Problem statement:
Take each line of the records below that contains the string "from" and copy it.
+ + +
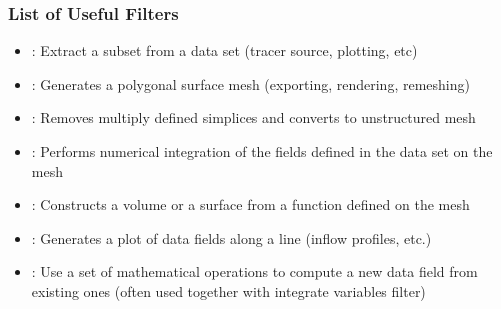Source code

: \begin{frame}

  \frametitle{List of Useful Filters}

    \begin{itemize}
      \item {}: Extract a subset from a data set (tracer source, plotting, etc)
      \item {}: Generates a polygonal surface mesh (exporting, rendering, remeshing) 
      \item {}: Removes multiply defined simplices and converts to unstructured mesh
      \item {}: Performs numerical integration of the fields defined in the data set on the mesh 
      \item {}: Constructs a volume or a surface from a function defined on the mesh 
      \item {}: Generates a plot of data fields along a line (inflow profiles, etc.) 
      \item {}: Use a set of mathematical operations to compute a new data field from existing ones (often used together with integrate variables filter)
    \end{itemize}

\end{frame}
+ + +
Your response:
      \item {}: Extract a subset from a data set (tracer source, plotting, etc)
      \item {}: Constructs a volume or a surface from a function defined on the mesh 
      \item {}: Use a set of mathematical operations to compute a new data field from existing ones (often used together with integrate variables filter)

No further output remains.